**RECORDS FOR THIS EXERCISE:**
○ ○ ○ ○ ○ ○ ○

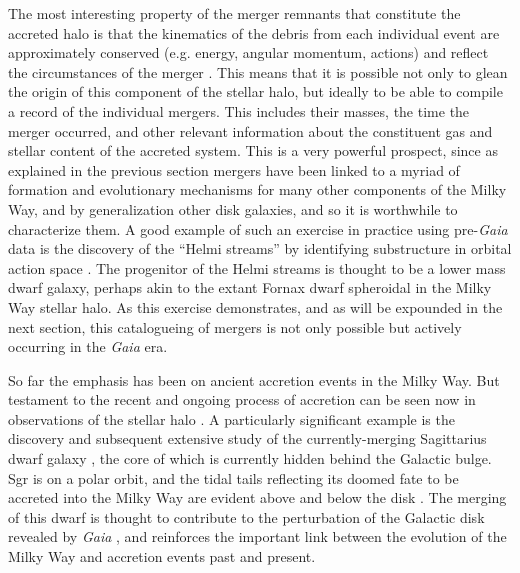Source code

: The most interesting property of the merger remnants that constitute the accreted halo is that the kinematics of the debris from each individual event are approximately conserved (e.g. energy, angular momentum, actions) and reflect the circumstances of the merger \parencite{helmi00,johnston08}. This means that it is possible not only to glean the origin of this component of the stellar halo, but ideally to be able to compile a record of the individual mergers. This includes their masses, the time the merger occurred, and other relevant information about the constituent gas and stellar content of the accreted system. This is a very powerful prospect, since as explained in the previous section mergers have been linked to a myriad of formation and evolutionary mechanisms for many other components of the Milky Way, and by generalization other disk galaxies, and so it is worthwhile to characterize them. A good example of such an exercise in practice using pre-\textit{Gaia} data is the discovery of the ``Helmi streams'' by identifying substructure in orbital action space \parencite{helmi99}. The progenitor of the Helmi streams is thought to be a lower mass dwarf galaxy, perhaps akin to the extant Fornax dwarf spheroidal in the Milky Way stellar halo. As this exercise demonstrates, and as will be expounded in the next section, this catalogueing of mergers is not only possible but actively occurring in the \textit{Gaia} era.

So far the emphasis has been on ancient accretion events in the Milky Way. But testament to the recent and ongoing process of accretion can be seen now in observations of the stellar halo \parencite[e.g.][]{belokurov06}. A particularly significant example is the discovery and subsequent extensive study of the currently-merging Sagittarius dwarf galaxy \parencite[Sgr][]{ibata94}, the core of which is currently hidden behind the Galactic bulge. Sgr is on a polar orbit, and the tidal tails reflecting its doomed fate to be accreted into the Milky Way are evident above and below the disk \parencite{majewski03,belokurov06}. The merging of this dwarf is thought to contribute to the perturbation of the Galactic disk revealed by \textit{Gaia} \parencite[see the previous section][]{antoja18,laporte19}, and reinforces the important link between the evolution of the Milky Way and accretion events past and present.

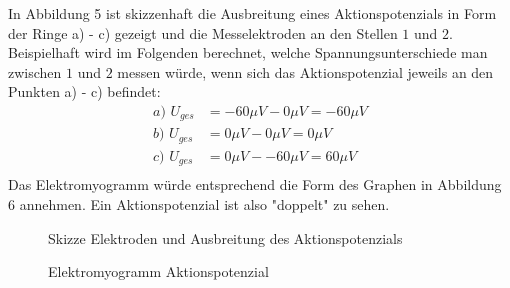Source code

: In Abbildung 5 ist skizzenhaft die Ausbreitung eines Aktionspotenzials in Form der Ringe a) - c) gezeigt und die Messelektroden an den Stellen $1$ und $2$. Beispielhaft wird im Folgenden berechnet, welche Spannungsunterschiede man zwischen $1$ und $2$ messen würde, wenn sich das Aktionspotenzial jeweils an den Punkten a) - c) befindet: 
\begin{align*}
a)\,\, U_{ges} &= -60\mu V - 0\mu V =  -60\mu V\\
b)\,\, U_{ges} &= 0\mu V - 0\mu V =  0\mu V\\
c)\,\, U_{ges} &= 0\mu V - -60\mu V =  60\mu V\\
\end{align*}
Das Elektromyogramm würde entsprechend die Form des Graphen in Abbildung 6 annehmen. Ein Aktionspotenzial ist also "{}doppelt"{} zu sehen. 
\begin{figure}[H]
\caption{Skizze Elektroden und Ausbreitung des Aktionspotenzials}
\label{diff}
\end{figure}

\begin{figure}[H]
\caption{Elektromyogramm Aktionspotenzial}
\label{plot_elektromyogramm}
\end{figure}

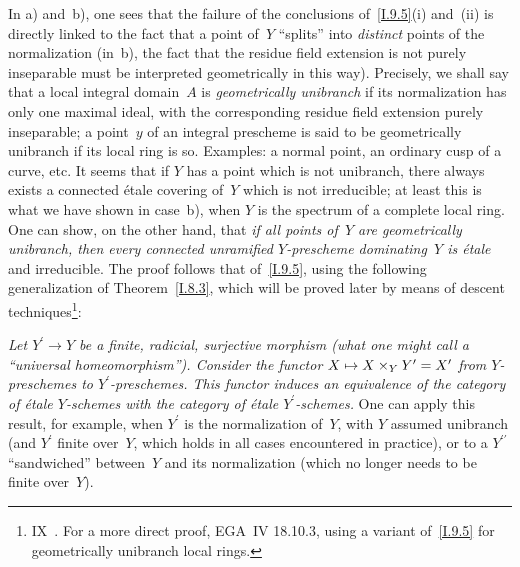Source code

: In a) and~b), one sees that the failure of the
conclusions of~\ref{I.9.5}\ptbl (i) and~(ii) is
directly linked to the fact that a point of~$Y$
``splits'' into \emph{distinct} points of the
normalization (in~b), the fact that the residue
field extension is not purely inseparable must
be interpreted geometrically in this way).
Precisely, we shall say that a local integral
domain~$A$ is \emph{geometrically unibranch} if
its normalization has only one maximal ideal,
with the corresponding residue field extension
purely inseparable; a point~$y$ of an integral
prescheme is said to be geometrically unibranch
if its local ring is so. Examples: a normal point,
an ordinary cusp of a curve, etc. It seems that
if $Y$ has a point which
is not unibranch, there always exists a connected
\'etale covering of~$Y$ which is not irreducible;
at least this is what we have shown in case~b),
when $Y$ is the spectrum of a complete local ring.
One can show, on the other hand, that \emph{if
all points of~$Y$ are geometrically unibranch,
then every connected unramified $Y$-prescheme
dominating~$Y$ is \'etale} and irreducible.
The proof follows that of~\ref{I.9.5}, using the
following generalization of Theorem~\ref{I.8.3},
which will be proved later by means of descent
techniques\footnote{\Cf IX~.
For a more direct proof, \cf EGA~IV 18.10.3,
using a variant of~\ref{I.9.5} for geometrically
unibranch local rings.}:

\emph{Let $Y^\prime\to Y$ be a finite, radicial,
surjective morphism (\ie what one might call
a ``universal homeomorphism''). Consider the
functor $X\mto X\times_Y Y^\prime=X^\prime$ from
$Y$-preschemes to $Y^\prime$-preschemes. This
functor induces an equivalence of the category
of \'etale $Y$-schemes with the category of
\'etale $Y^\prime$-schemes.} One can apply this
result, for example, when $Y^\prime$ is the
normalization of~$Y$, with $Y$ assumed unibranch
(and $Y^\prime$ finite over~$Y$, which holds in
all cases encountered in practice), or to a
$Y^{\prime\prime}$ ``sandwiched'' between~$Y$
and its normalization (which no longer needs
to be finite over~$Y$).
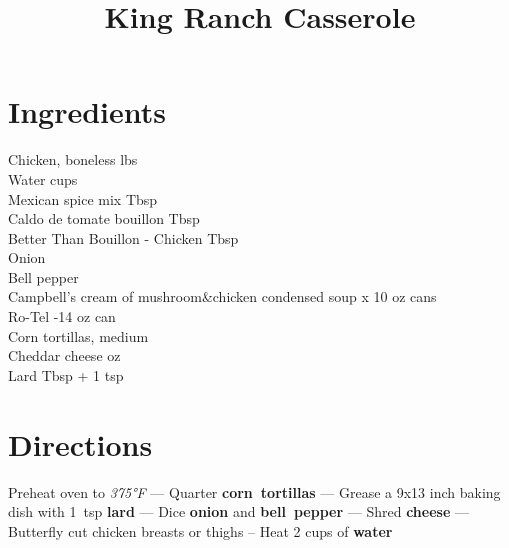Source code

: \documentclass[11pt,letterpaper]{article}
\title{King Ranch Casserole}
\author{}
\date{}
\begin{document}
\maketitle
\thispagestyle{empty}

\section*{Ingredients}
\setlength{\columnsep}{20pt}
\begin{multicols}{2}
\noindent
    Chicken, boneless  lbs \\
    Water  cups \\
    Mexican spice mix  Tbsp \\
    Caldo de tomate bouillon  Tbsp \\
    Better Than Bouillon - Chicken  Tbsp \\
    Onion  \\
    \columnbreak
    Bell pepper  \\
    Campbell's cream of mushroom\&chicken condensed soup  x 10 oz cans \\
    Ro-Tel -14 oz can \\
    Corn tortillas, medium  \\
    Cheddar cheese  oz \\
    Lard  Tbsp + 1 tsp
\end{multicols}

\section*{Directions}

\noindent
Preheat oven to \textit{375°F} ---
Quarter \textbf{corn~tortillas} ---
Grease a 9x13 inch baking dish with 1~tsp \textbf{lard} ---
Dice \textbf{onion} and \textbf{bell~pepper} ---
Shred \textbf{cheese} ---
Butterfly cut chicken breasts or thighs --
Heat 2 cups of \textbf{water}
\end{document}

○ ○ ○ ○ ○ ○ ○

**TASK INSTRUCTIONS:**
Take the lines from the one holding "result, for example, when $Y^\prime$ is the" through the final line of the records above and output them exactly, both ends included, excluding pictures.

**SOLUTION TO THIS EXERCISE:**
result, for example, when $Y^\prime$ is the
normalization of~$Y$, with $Y$ assumed unibranch
(and $Y^\prime$ finite over~$Y$, which holds in
all cases encountered in practice), or to a
$Y^{\prime\prime}$ ``sandwiched'' between~$Y$
and its normalization (which no longer needs
to be finite over~$Y$).
Source code

: \documentclass[11pt,letterpaper]{article}
\title{King Ranch Casserole}
\author{}
\date{}
\begin{document}
\maketitle
\thispagestyle{empty}

\section*{Ingredients}
\setlength{\columnsep}{20pt}
\begin{multicols}{2}
\noindent
    Chicken, boneless  lbs \\
    Water  cups \\
    Mexican spice mix  Tbsp \\
    Caldo de tomate bouillon  Tbsp \\
    Better Than Bouillon - Chicken  Tbsp \\
    Onion  \\
    \columnbreak
    Bell pepper  \\
    Campbell's cream of mushroom\&chicken condensed soup  x 10 oz cans \\
    Ro-Tel -14 oz can \\
    Corn tortillas, medium  \\
    Cheddar cheese  oz \\
    Lard  Tbsp + 1 tsp
\end{multicols}

\section*{Directions}

\noindent
Preheat oven to \textit{375°F} ---
Quarter \textbf{corn~tortillas} ---
Grease a 9x13 inch baking dish with 1~tsp \textbf{lard} ---
Dice \textbf{onion} and \textbf{bell~pepper} ---
Shred \textbf{cheese} ---
Butterfly cut chicken breasts or thighs --
Heat 2 cups of \textbf{water}
\end{document}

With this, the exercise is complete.